週プレNEWS / 2013年2月6日 17時0分

所属のマンチェスター・Uでなかなか持ち味を発揮できていない香川真司(左)。日本代表で爆発して、自信を取り戻してほしい

日本代表の今年の初戦、ラトビア戦(2月6日・神戸)が迫っている。久しぶりの代表戦だし、僕も楽しみなんだけど、相手が相手だし、正直、強化試合としての意味は薄いね。

今年の日本代表は、すでに突破に王手をかけているW杯アジア最終予選(3月~)、さらに“プレW杯”といえるコンフェデレーションズ杯(6月・ブラジル)と重要な試合が続く。

それだけに、今回の一戦がそのメンバー選考という位置づけになれば面白かったんだけど、今の時期はオフ明けのJリーグ組のコンディションが整っておらず、また、対戦相手のレベルもモチベーションも期待薄。選手の見極めをするのは難しいだろう。

今回は国際Aマッチデーということで海外組中心のメンバー構成になっている。ただ、そうなるのは予測できたことだし、昨年10月のヨーロッパ遠征(フランス戦、ブラジル戦)のように、アウェーでもっと強い相手との試合を組んだほうがよかった。強化を第一に考えるなら、当然の発想だよね。

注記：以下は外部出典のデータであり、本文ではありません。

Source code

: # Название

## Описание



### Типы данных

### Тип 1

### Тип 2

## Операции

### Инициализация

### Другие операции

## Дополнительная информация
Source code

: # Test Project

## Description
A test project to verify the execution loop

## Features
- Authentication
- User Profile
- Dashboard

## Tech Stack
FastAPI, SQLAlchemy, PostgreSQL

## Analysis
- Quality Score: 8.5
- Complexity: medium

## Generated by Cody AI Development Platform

それなのに、日本サッカー協会はそうしなかった。ひょっとすると、「スポンサーのノルマ試合をこなしておこうか」というビジネス優先の意図でもあったのかな。

個人的に注目している選手は、やっぱり香川。所属のマンチェスター・Uではなかなか持ち味を発揮できず、ストレスをためているはず。ぜひ、日本代表で爆発して、自信を取り戻してイングランドに戻ってほしいね。

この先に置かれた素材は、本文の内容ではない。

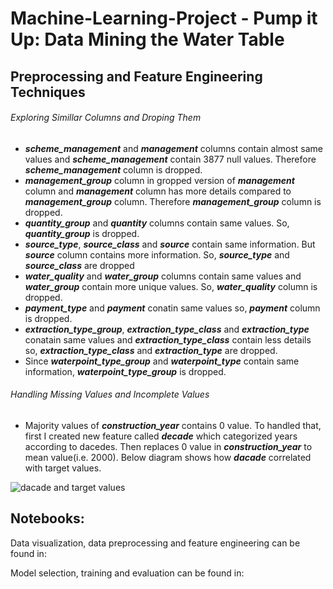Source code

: # Machine-Learning-Project - Pump it Up: Data Mining the Water Table

## Preprocessing and Feature Engineering Techniques

###### Exploring Simillar Columns and Droping Them

- ***scheme_management*** and ***management*** columns contain almost same values and ***scheme_management*** contain 3877 null values. Therefore ***scheme_management*** column is dropped.
- ***management_group*** column in gropped version of ***management*** column and ***management*** column has more details compared to ***management_group*** column. Therefore ***management_group*** column is dropped.
- ***quantity_group*** and ***quantity*** columns contain same values. So, ***quantity_group*** is dropped.
- ***source_type***, ***source_class*** and ***source*** contain same information. But ***source*** column contains more information. So, ***source_type*** and ***source_class*** are dropped
- ***water_quality*** and ***water_group*** columns contain same values and ***water_group*** contain more unique values. So, ***water_quality*** column is dropped.
- ***payment_type*** and ***payment*** conatin same values so, ***payment*** column is dropped.
- ***extraction_type_group***, ***extraction_type_class*** and ***extraction_type*** conatain same values and ***extraction_type_class*** contain less details so, ***extraction_type_class*** and ***extraction_type*** are dropped. 
- Since ***waterpoint_type_group*** and ***waterpoint_type*** contain same information, ***waterpoint_type_group*** is dropped.

###### Handling Missing Values and Incomplete Values

- Majority values of ***construction_year*** contains 0 value. To handled that, first I created new feature called ***decade*** which categorized years according to dacedes. Then replaces 0 value in ***construction_year*** to mean value(i.e. 2000). Below diagram shows how ***dacade*** correlated with target values.
 
 ![dacade and target values]()

## Notebooks:

Data visualization, data preprocessing and feature engineering can be found in:

Model selection, training and evaluation can be found in:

もっとも、厳しい見方をするなら、日本代表で活躍できなければ、さらにレベルの高いマンUで活躍できるはずがない。ラトビア戦でもこれまでの代表戦同様にパッとしないようなら、いくら香川といえども、もう特別扱いすべきじゃない。

ザッケローニが監督になってからの日本代表は、メンバー固定の弊害によって、スタメン組とサブ組の差が大きいなど選手層は決して厚くない。また、控えめな日本人の性格が悪い方向に出ているのか、選手間の競争意識も低く見える。特に、サブ組から「絶対にポジションを奪ってやる」という気持ちが伝わってこない。ほかの国の代表チームでは、紅白戦で相手を削ってでもアピールするのが普通なのに。

かつて、トルシエ元日本代表監督は、DFの松田(直樹・故人)について、「試合に出さなきゃ殺すというオーラがあった」と語っていたけど、実際、松田はジーコ監督時代に「使わないなら代表に呼ぶな」とチームを離脱した。

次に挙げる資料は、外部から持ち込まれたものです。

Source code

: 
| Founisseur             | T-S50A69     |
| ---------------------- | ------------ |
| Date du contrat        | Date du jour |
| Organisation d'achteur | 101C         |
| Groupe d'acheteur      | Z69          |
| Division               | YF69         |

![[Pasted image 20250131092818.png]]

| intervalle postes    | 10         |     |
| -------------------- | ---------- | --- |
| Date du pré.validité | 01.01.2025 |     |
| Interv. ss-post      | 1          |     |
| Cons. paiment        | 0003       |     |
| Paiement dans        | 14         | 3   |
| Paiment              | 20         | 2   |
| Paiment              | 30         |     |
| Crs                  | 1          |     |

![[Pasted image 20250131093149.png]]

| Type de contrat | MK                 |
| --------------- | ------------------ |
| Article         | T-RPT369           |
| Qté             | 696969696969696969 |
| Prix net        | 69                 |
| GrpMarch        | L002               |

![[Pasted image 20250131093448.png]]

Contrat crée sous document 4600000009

今の日本代表にそれくらい強い気持ちを持った選手がどれだけいるのだろう。香川のマンU移籍に際して、「俺もビッグクラブにふさわしい」とやきもち発言をした本田(CSKAモスクワ)くらいかもしれない。

だからこそ、ファンもメディアも、香川に限らず、試合に出た選手を厳しく評価して、選手の危機感、競争意識を煽らなければいけない。“不動のスタメン”なんていらないんだ。プレー内容がイマイチなら、「今日の出来なら次はない」「代わりに××を使え」と声を上げるべきだ。それが選手のためにもなる。あのメッシだって、母国アルゼンチンでは何度も叩かれて、それを乗り越えて今の彼があるんだ。

いずれにしても、ラトビア戦はスカッと気持ちよく勝って、今年の日本代表は期待できそうだなと思わせてくれればいいね。